__WHAT NEEDS TO BE DONE__
Check each line of the material below for "first", then copy the ones that contain it.

------------------------------------------------------------

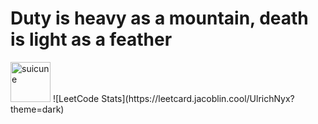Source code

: # Duty is heavy as a mountain, death is light as a feather
  <img alt="suicune" title="suicune" src="https://64.media.tumblr.com/9e501ee6984a28f60f5dc244606548e0/tumblr_n9rijb2Un21r7tm2fo1_500.gif" style="width: 64px; height: 64px;"/>
![LeetCode Stats](https://leetcard.jacoblin.cool/UlrichNyx?theme=dark)


<!-- Social badges section -->
<!-- Badges with custom icons - https://github.com/DenverCoder1/custom-icon-badges -->
<!-- View counter - https://github.com/DenverCoder1/Simple-View-Counter -->

<!--
**UlrichNyx/ulrichnyx** is a ✨ _special_ ✨ repository because its `README.md` (this file) appears on your GitHub profile.

Here are some ideas to get you started:
![GitHub Streak](https://github-readme-streak-stats.herokuapp.com/?user=ulrichnyx&theme=dark)

![Top Languages](https://github-readme-stats.vercel.app/api/top-langs/?username=ulrichnyx&layout=compact&theme=dark)

<p align="center">
  <a href="https://www.youtube.com/@ulrichnyx">
    <img  alt="youtube subscribers" title="Subscribe to my YouTube channel" src="https://freshidea.com/jonah/app/youtube-stats-badges/subscribers-badge.php"/></a>
  <a href="https://www.youtube.com/@ulrichnyx">
    <img alt="youtube views" title="YouTube views" src="https://freshidea.com/jonah/app/youtube-stats-badges/view-count-badge.php"/></a> 
  <a href="https://github.com/UlrichNyx?tab=repositories&sort=stargazers">
    <img alt="total stars" title="Total stars on GitHub" src="https://custom-icon-badges.demolab.com/github/stars/DenverCoder1?color=55960c&style=for-the-badge&labelColor=488207&logo=star"/></a>
  <a href="https://github.com/UlrichNyx?tab=followers">
    <img alt="followers" title="Follow me on Github" src="https://custom-icon-badges.demolab.com/github/followers/DenverCoder1?color=236ad3&labelColor=1155ba&style=for-the-badge&logo=person-add&label=Follow&logoColor=white"/></a>
  <a href="https://www.twitch.tv/ulrichnyx">
    <img alt="views" title="GitHub profile views" src="https://freshidea.com/jonah/app/DenverCoder1-profile-views"/></a>
</p>

- 🔭 I’m currently working on ...
- 🌱 I’m currently learning ...
- 👯 I’m looking to collaborate on ...
- 🤔 I’m looking for help with ...
- 💬 Ask me about ...
- 📫 How to reach me: ...
- 😄 Pronouns: ...
- ⚡ Fun fact: ...
-->
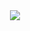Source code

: <div align="center">
	<a href="https://www.youtube.com/channel/UCzXKCmQJmO3D3gCOCD-ticQ/featured" target="_blank">
    <img src="https://komarev.com/ghpvc/?username=DMGHa"/>
	</a>
</div>
  
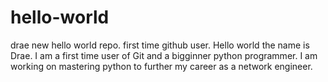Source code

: # hello-world
drae new hello world repo. first time github user.
Hello world the name is Drae. I am a first time user of Git and a bigginner python programmer. 
I am working on mastering python to further my career as a network engineer.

------------------------------------------------------------

__EXERCISE RESPONSE__
drae new hello world repo. first time github user.
Hello world the name is Drae. I am a first time user of Git and a bigginner python programmer. 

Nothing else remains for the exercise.